▶ AIM OF THE TASK
Leaving out the images, please reproduce each line below exactly.

▶ MATERIAL PROVIDED
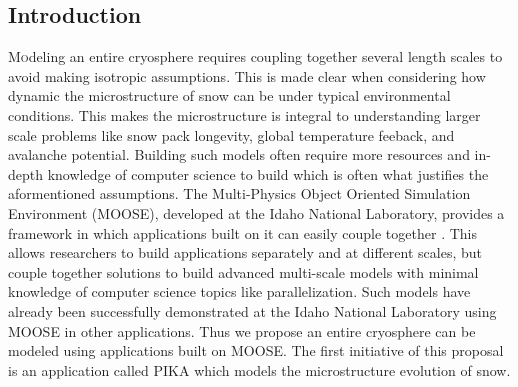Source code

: \documentclass[twoside]{article}
\begin{document}
\begin{multicols}{2} %

\section{Introduction}

\lettrine[nindent=0em,lines=2]{M}odeling an entire cryosphere requires coupling together several length scales to avoid making isotropic assumptions. This is made clear when considering how dynamic the microstructure of snow can be under typical environmental conditions. This makes the microstructure is integral to understanding larger scale problems like snow pack longevity, global temperature feeback, and avalanche potential.  Building such models often require more resources and in-depth knowledge of computer science to build which is often what justifies the aformentioned assumptions. The Multi-Physics Object Oriented Simulation Environment (MOOSE), developed at the Idaho National Laboratory, provides a framework in which applications built on it can easily couple together  \cite{Gaston_2009}. This allows researchers to build applications separately and at different scales, but couple together solutions to build advanced multi-scale models with minimal knowledge of computer science topics like parallelization. Such models have already been successfully demonstrated at the Idaho National Laboratory using MOOSE in other applications. Thus we propose an entire cryosphere can be modeled using applications built on MOOSE. The first initiative of this proposal is an application called PIKA which models the microstructure evolution of snow.



\end{multicols}
\end{document}
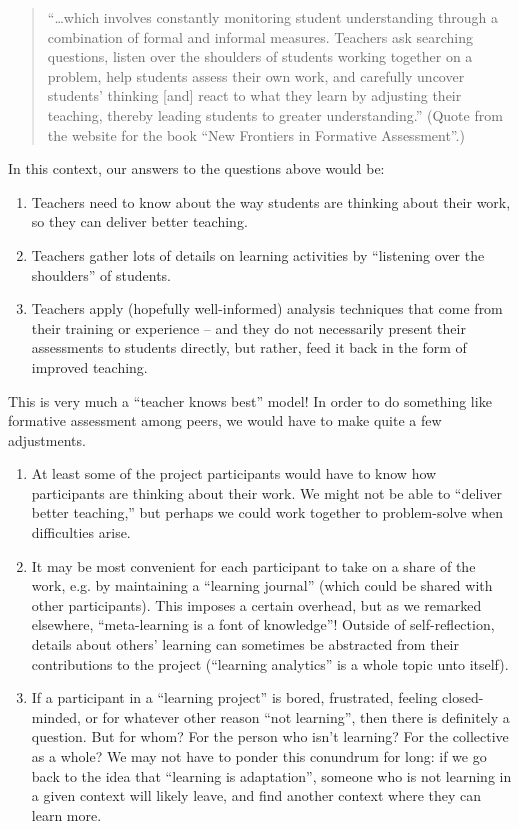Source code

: \begin{quote}
``\ldots{}which involves constantly monitoring student understanding
through a combination of formal and informal measures. Teachers ask
searching questions, listen over the shoulders of students working
together on a problem, help students assess their own work, and
carefully uncover students' thinking {[}and{]} react to what they learn
by adjusting their teaching, thereby leading students to greater
understanding.'' (Quote from the website for the book ``New Frontiers in
Formative Assessment''.)
\end{quote}

In this context, our answers to the questions above would be:

\begin{enumerate}
\item
  Teachers need to know about the way students are thinking about their
  work, so they can deliver better teaching.
\item
  Teachers gather lots of details on learning activities by ``listening
  over the shoulders'' of students.
\item
  Teachers apply (hopefully well-informed) analysis techniques that come
  from their training or experience -- and they do not necessarily
  present their assessments to students directly, but rather, feed it
  back in the form of improved teaching.
\end{enumerate}

This is very much a ``teacher knows best'' model! In order to do
something like formative assessment among peers, we would have to make
quite a few adjustments.

\begin{enumerate}
\item
  At least some of the project participants would have to know how
  participants are thinking about their work. We might not be able to
  ``deliver better teaching,'' but perhaps we could work together to
  problem-solve when difficulties arise.
\item
  It may be most convenient for each participant to take on a share of
  the work, e.g. by maintaining a ``learning journal'' (which could be
  shared with other participants). This imposes a certain overhead, but
  as we remarked elsewhere, ``meta-learning is a font of knowledge''!
  Outside of self-reflection, details about others' learning can
  sometimes be abstracted from their contributions to the project
  (``learning analytics'' is a whole topic unto itself).
\item
  If a participant in a ``learning project'' is bored, frustrated,
  feeling closed-minded, or for whatever other reason ``not learning'',
  then there is definitely a question. But for whom? For the person who
  isn't learning? For the collective as a whole? We may not have to
  ponder this conundrum for long: if we go back to the idea that
  ``learning is adaptation'', someone who is not learning in a given
  context will likely leave, and find another context where they can
  learn more.
\end{enumerate}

▶ YOUR RESPONSE
Source code

: \documentclass[twoside]{article}
\begin{document}
\begin{multicols}{2} %

\section{Introduction}

\lettrine[nindent=0em,lines=2]{M}odeling an entire cryosphere requires coupling together several length scales to avoid making isotropic assumptions. This is made clear when considering how dynamic the microstructure of snow can be under typical environmental conditions. This makes the microstructure is integral to understanding larger scale problems like snow pack longevity, global temperature feeback, and avalanche potential.  Building such models often require more resources and in-depth knowledge of computer science to build which is often what justifies the aformentioned assumptions. The Multi-Physics Object Oriented Simulation Environment (MOOSE), developed at the Idaho National Laboratory, provides a framework in which applications built on it can easily couple together  \cite{Gaston_2009}. This allows researchers to build applications separately and at different scales, but couple together solutions to build advanced multi-scale models with minimal knowledge of computer science topics like parallelization. Such models have already been successfully demonstrated at the Idaho National Laboratory using MOOSE in other applications. Thus we propose an entire cryosphere can be modeled using applications built on MOOSE. The first initiative of this proposal is an application called PIKA which models the microstructure evolution of snow.



\end{multicols}
\end{document}
Source code

: \begin{quote}
``\ldots{}which involves constantly monitoring student understanding
through a combination of formal and informal measures. Teachers ask
searching questions, listen over the shoulders of students working
together on a problem, help students assess their own work, and
carefully uncover students' thinking {[}and{]} react to what they learn
by adjusting their teaching, thereby leading students to greater
understanding.'' (Quote from the website for the book ``New Frontiers in
Formative Assessment''.)
\end{quote}

In this context, our answers to the questions above would be:

\begin{enumerate}
\item
  Teachers need to know about the way students are thinking about their
  work, so they can deliver better teaching.
\item
  Teachers gather lots of details on learning activities by ``listening
  over the shoulders'' of students.
\item
  Teachers apply (hopefully well-informed) analysis techniques that come
  from their training or experience -- and they do not necessarily
  present their assessments to students directly, but rather, feed it
  back in the form of improved teaching.
\end{enumerate}

This is very much a ``teacher knows best'' model! In order to do
something like formative assessment among peers, we would have to make
quite a few adjustments.

\begin{enumerate}
\item
  At least some of the project participants would have to know how
  participants are thinking about their work. We might not be able to
  ``deliver better teaching,'' but perhaps we could work together to
  problem-solve when difficulties arise.
\item
  It may be most convenient for each participant to take on a share of
  the work, e.g. by maintaining a ``learning journal'' (which could be
  shared with other participants). This imposes a certain overhead, but
  as we remarked elsewhere, ``meta-learning is a font of knowledge''!
  Outside of self-reflection, details about others' learning can
  sometimes be abstracted from their contributions to the project
  (``learning analytics'' is a whole topic unto itself).
\item
  If a participant in a ``learning project'' is bored, frustrated,
  feeling closed-minded, or for whatever other reason ``not learning'',
  then there is definitely a question. But for whom? For the person who
  isn't learning? For the collective as a whole? We may not have to
  ponder this conundrum for long: if we go back to the idea that
  ``learning is adaptation'', someone who is not learning in a given
  context will likely leave, and find another context where they can
  learn more.
\end{enumerate}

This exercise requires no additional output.